HARSH

Italy’s largest bank is firing 14,000 people and investors are cheering it on

For Italian banks, bad news is good news.

UniCredit, the country’s largest bank, unveiled an aggressive three-year restructuring plan today, featuring 14,000 job cuts, nearly 1,000 branch closures, and sour-loan selloffs at deep discounts.

The bank’s share price surged by more than 15% following the news.

Italian banks are weighed down by some €350 billion ($372 billion) in bad loans, which they are struggling to service in a stagnant economy. UniCredit believes its turnaround plan, which includes the sale of nearly €18 billion non-performing loans to (brave) financial investors, will put it on track to generate a €5 billion profit by 2019, a level it last achieved before the global financial crisis.

Key to this are the staff cuts—accounting for 11% of the bank’s 123,000 employees—which will save €1.1 billion in costs, the bulk of a €1.7 billion overall cost-cutting target. Like other banks, UniCredit will invest a chunk of the savings from the job cuts and branch closures in technology, aiming to automate services previously provided by people.

UniCredit will also bolster its balance sheet by raising a whopping €13 billion via new shares. This is incredibly ambitious, considering the bank’s total market capitalization is only €16 billion. The bank is raising additional funds by selling off business units, including asset management firm Pioneer for €3.6 billion and its stake in Polish bank Pekao for the equivalent of €2.4 billion.

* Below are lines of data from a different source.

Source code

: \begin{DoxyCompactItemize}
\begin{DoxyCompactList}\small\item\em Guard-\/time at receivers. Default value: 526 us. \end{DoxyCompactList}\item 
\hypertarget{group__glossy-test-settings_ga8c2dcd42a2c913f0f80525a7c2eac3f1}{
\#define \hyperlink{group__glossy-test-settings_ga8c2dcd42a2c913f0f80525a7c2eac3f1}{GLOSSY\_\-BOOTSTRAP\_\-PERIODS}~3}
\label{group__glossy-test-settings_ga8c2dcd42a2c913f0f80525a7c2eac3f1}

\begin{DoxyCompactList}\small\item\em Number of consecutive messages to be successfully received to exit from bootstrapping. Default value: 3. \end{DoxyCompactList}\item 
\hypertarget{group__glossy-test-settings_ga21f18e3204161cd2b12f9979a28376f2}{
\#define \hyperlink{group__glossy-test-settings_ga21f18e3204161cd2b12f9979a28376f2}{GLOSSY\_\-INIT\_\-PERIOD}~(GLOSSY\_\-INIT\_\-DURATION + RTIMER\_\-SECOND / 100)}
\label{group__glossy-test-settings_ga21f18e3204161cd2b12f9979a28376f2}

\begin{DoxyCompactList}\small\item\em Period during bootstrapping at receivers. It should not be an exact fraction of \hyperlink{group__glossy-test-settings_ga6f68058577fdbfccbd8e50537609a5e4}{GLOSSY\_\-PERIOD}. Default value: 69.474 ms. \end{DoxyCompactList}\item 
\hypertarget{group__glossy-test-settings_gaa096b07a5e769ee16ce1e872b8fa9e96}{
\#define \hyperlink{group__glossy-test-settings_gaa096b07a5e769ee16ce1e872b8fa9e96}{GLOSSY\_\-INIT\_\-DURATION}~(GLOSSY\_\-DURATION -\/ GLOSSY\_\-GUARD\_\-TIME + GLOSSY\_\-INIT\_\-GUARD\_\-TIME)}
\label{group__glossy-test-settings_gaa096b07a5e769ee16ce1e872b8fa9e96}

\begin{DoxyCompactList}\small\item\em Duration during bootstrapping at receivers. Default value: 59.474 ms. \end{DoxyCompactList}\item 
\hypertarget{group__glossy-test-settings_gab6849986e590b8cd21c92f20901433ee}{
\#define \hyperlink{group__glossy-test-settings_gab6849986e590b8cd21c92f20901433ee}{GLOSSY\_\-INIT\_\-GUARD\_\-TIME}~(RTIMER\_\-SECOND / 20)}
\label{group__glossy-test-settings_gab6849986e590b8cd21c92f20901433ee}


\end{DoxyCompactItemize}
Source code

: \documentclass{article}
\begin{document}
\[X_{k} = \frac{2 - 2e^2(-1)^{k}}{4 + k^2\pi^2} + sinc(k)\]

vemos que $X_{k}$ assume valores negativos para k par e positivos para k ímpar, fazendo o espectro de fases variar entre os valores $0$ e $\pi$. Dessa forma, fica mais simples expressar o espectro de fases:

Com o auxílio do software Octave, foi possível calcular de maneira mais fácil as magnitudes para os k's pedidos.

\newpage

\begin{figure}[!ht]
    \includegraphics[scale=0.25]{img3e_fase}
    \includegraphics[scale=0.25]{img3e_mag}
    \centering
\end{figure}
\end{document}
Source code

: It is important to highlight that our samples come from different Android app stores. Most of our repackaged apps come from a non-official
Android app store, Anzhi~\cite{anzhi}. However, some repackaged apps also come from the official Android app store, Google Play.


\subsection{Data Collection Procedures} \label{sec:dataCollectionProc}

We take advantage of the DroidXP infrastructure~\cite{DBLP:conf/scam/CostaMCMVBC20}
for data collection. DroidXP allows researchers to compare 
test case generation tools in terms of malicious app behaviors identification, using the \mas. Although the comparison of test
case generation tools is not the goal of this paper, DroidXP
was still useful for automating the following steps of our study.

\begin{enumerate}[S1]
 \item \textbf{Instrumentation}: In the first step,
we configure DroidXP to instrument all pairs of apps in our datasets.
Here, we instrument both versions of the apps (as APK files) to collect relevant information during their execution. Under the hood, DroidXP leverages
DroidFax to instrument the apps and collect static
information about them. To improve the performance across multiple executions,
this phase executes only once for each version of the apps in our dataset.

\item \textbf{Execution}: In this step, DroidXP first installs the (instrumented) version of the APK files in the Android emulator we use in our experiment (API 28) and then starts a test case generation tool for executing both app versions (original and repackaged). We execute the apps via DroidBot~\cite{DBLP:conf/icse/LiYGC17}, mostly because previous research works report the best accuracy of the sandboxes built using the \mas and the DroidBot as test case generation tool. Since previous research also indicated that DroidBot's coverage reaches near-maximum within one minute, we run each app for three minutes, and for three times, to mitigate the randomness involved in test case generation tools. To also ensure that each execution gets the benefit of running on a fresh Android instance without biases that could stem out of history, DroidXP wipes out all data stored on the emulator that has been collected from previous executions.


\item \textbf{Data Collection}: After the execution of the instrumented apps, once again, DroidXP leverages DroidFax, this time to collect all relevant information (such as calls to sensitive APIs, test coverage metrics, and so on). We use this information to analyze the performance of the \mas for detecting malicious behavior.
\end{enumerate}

The bank’s CEO, Jean Pierre Mustier, said its plan was “conservative” with “achievable” targets. The eye-catching numbers don’t exactly bring “conservative” to mind, but investors appear to believe him on the “achievable” part, despite the costs involved. (UniCredit expects to record a €12.2 billion restructuring charge this quarter.)

The big bank’s shares helped to push the entire Italian stock market by more than its regional peers today. Still, even after today’s rally, UniCredit has lost nearly €15 billion in market cap so far this year, a sign of how down investors have been on Italian banks.

UniCredit is one of Italy’s healthier banks, if you can believe it. The sickest, Banca Monte dei Paschi di Siena, was denied extra time last week to raise the €5 billion it urgently needs to recapitalize by the European Central Bank. Trading in its shares has been suspended in the meantime. Many believe it needs a state bailout to survive.

This will make life difficult for Italy’s new prime minister, Paolo Gentiloni. He was tapped this week for the post after Matteo Renzi resigned following a lost referendum on constitutional reforms. Gentiloni is the country’s sixth prime minister in 10 years and, like many of his recent predecessors, he must deal with a teetering banking system. UniCredit’s actions today may lighten the load, but there is much heavy lifting ahead. In bocca al lupo!